Menon talked to Colorado Matters about her new book, defying parental expectations by going into the arts and picking up the pen again after a first-time bestseller. “From Twinkle, With Love” is told through a diary made up of Twinkle's imaginary letters to filmmakers she admires. A lot of Twinkle comes from Menon’s experiences when she was a teenager, also the daughter of Indian immigrants with a creative streak.

Excerpt From Chapter One, 'From Twinkle, With Love'

Monday, June 1st

Homeroom

Hello, namaste, buenos dias, and bonjour, Mira Nair!

The basics: 

Name: Twinkle Mehra

Age: Sixteen

Occupation: Sadly a junior at Pikes Peak Charter in Colorado Springs. And ugh, the only one who’s still sixteen. Mummy and Papa obviously thought they’d birthed a prodigy when they stuck me in kindergarten a whole year early…ha. But that doesn’t matter. If you only learn one thing about me, it’s that I think I have a filmmaker’s soul. Like you, Mira. There are so many universes I want to explore with my camera.

BFF: Maddie Tanaka. Well, used to be, anyway. Now it’s…complicated.

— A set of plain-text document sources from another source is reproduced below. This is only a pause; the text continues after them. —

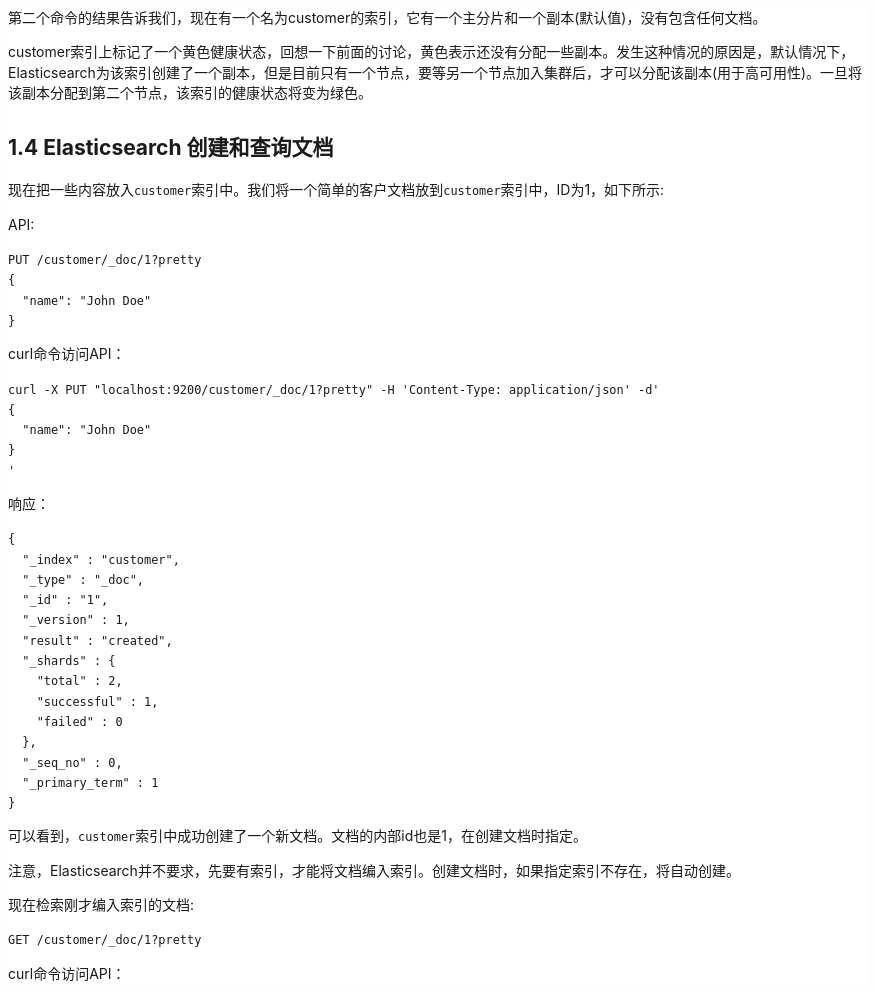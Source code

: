 第二个命令的结果告诉我们，现在有一个名为customer的索引，它有一个主分片和一个副本(默认值)，没有包含任何文档。

customer索引上标记了一个黄色健康状态，回想一下前面的讨论，黄色表示还没有分配一些副本。发生这种情况的原因是，默认情况下，Elasticsearch为该索引创建了一个副本，但是目前只有一个节点，要等另一个节点加入集群后，才可以分配该副本(用于高可用性)。一旦将该副本分配到第二个节点，该索引的健康状态将变为绿色。

## 1.4 Elasticsearch 创建和查询文档

现在把一些内容放入`customer`索引中。我们将一个简单的客户文档放到`customer`索引中，ID为1，如下所示:

API:

```shell
PUT /customer/_doc/1?pretty
{
  "name": "John Doe"
}
```

curl命令访问API：

```shell
curl -X PUT "localhost:9200/customer/_doc/1?pretty" -H 'Content-Type: application/json' -d'
{
  "name": "John Doe"
}
'
```

响应：

```shell
{
  "_index" : "customer",
  "_type" : "_doc",
  "_id" : "1",
  "_version" : 1,
  "result" : "created",
  "_shards" : {
    "total" : 2,
    "successful" : 1,
    "failed" : 0
  },
  "_seq_no" : 0,
  "_primary_term" : 1
}
```

可以看到，`customer`索引中成功创建了一个新文档。文档的内部id也是1，在创建文档时指定。

注意，Elasticsearch并不要求，先要有索引，才能将文档编入索引。创建文档时，如果指定索引不存在，将自动创建。

现在检索刚才编入索引的文档:

```shell
GET /customer/_doc/1?pretty
```

curl命令访问API：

Crush: Duh. Neil Roy. Since forever.

So, now that we’re acquainted, can I just say that I’m a huuuuge fan? Like, the biggest. I mean, okay, I’m not deluded. I know you’re never going to read this in a million years. But somehow, writing to you in here feels like you’re listening. 

This diary was a birthday present from Dadi, by the way. She was all, “Take this, Twinkle. Put the words of your heart in the pages as you put the images of your heart in your movies.” As far as grandmothers go, she’s pretty cool (and pretty kooky, but that’s a story for another day). Anyway, it sat in my desk drawer for about nine months but then I thought, Why not? What’s it going to hurt to try and journal? I thought writing to my fave female filmmakers would be way more fun than writing to myself. Or to one of Dadi’s ‘soul bearers from beyond the veil.’ (Too long of a story to go into right now.)

Some might call people like me losers. I myself prefer the term groundlings. See, in Shakespearean times, these were the poor people who would have to stand in the front of the stage and got called out (unfairly, IMO) for being rowdy and smelly and having the mange or whatnot. And then there were the snooty people in the back, who got to sit in, like, covered areas and look down at the groundlings and feel all superior in their silk feathered hats. But Shakespeare would never have gotten famous if he hadn’t appealed to the groundlings.  

Here’s a little secret, though: I wouldn’t completely mind if I was something other than a groundling. It’s not like I’m silk feathered hat material or anything, but still. To be even one social status level above the one I am right now would change my life because I’m pretty sure it would give me my best friend—who is now definitely one of the silk feathered hats—back. And bonus: it would help transform me from Invisible Twinkle to someone people recognize; maybe even someone who tells stories others want to hear.